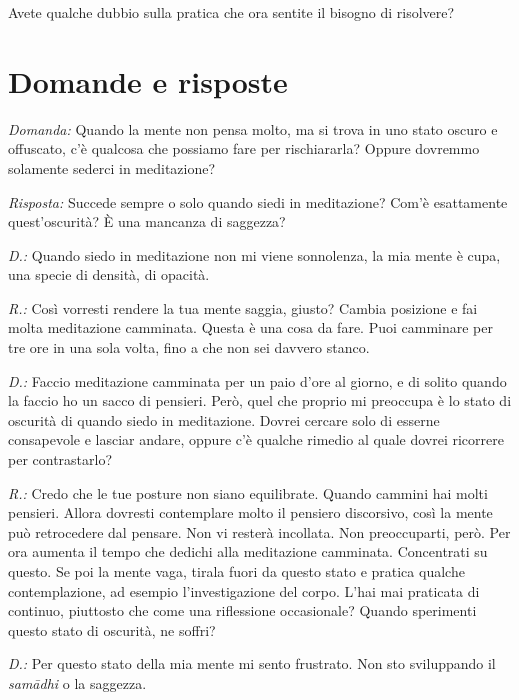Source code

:Avete qualche dubbio sulla pratica che ora sentite il bisogno di
risolvere?

\section{Domande e risposte}

\emph{Domanda:} Quando la mente non pensa molto, ma si trova in uno stato
oscuro e offuscato, c'è qualcosa che possiamo fare per rischiararla?
Oppure dovremmo solamente sederci in meditazione?

\emph{Risposta:} Succede sempre o solo quando siedi in meditazione? Com'è
esattamente quest'oscurità? È una mancanza di saggezza?

\emph{D.:} Quando siedo in meditazione non mi viene sonnolenza, la mia mente è
cupa, una specie di densità, di opacità.

\emph{R.:} Così vorresti rendere la tua mente saggia, giusto? Cambia posizione
e fai molta meditazione camminata. Questa è una cosa da fare. Puoi
camminare per tre ore in una sola volta, fino a che non sei davvero
stanco.

\emph{D.:} Faccio meditazione camminata per un paio d'ore al giorno, e di
solito quando la faccio ho un sacco di pensieri. Però, quel che proprio
mi preoccupa è lo stato di oscurità di quando siedo in meditazione.
Dovrei cercare solo di esserne consapevole e lasciar andare, oppure c'è
qualche rimedio al quale dovrei ricorrere per contrastarlo?

\emph{R.:} Credo che le tue posture non siano equilibrate. Quando cammini hai
molti pensieri. Allora dovresti contemplare molto il pensiero
discorsivo, così la mente può retrocedere dal pensare. Non vi resterà
incollata. Non preoccuparti, però. Per ora aumenta il tempo che dedichi
alla meditazione camminata. Concentrati su questo. Se poi la mente vaga,
tirala fuori da questo stato e pratica qualche contemplazione, ad
esempio l'investigazione del corpo. L'hai mai praticata di continuo,
piuttosto che come una riflessione occasionale? Quando sperimenti questo
stato di oscurità, ne soffri?

\emph{D.:} Per questo stato della mia mente mi sento frustrato. Non sto
sviluppando il \emph{samādhi} o la saggezza.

☆ ☆ ☆ ☆ ☆ ☆ ☆

__Work instructions__: For the string "molto", state how many lines in the listing contain it, and give no other words.

__Task result__: 2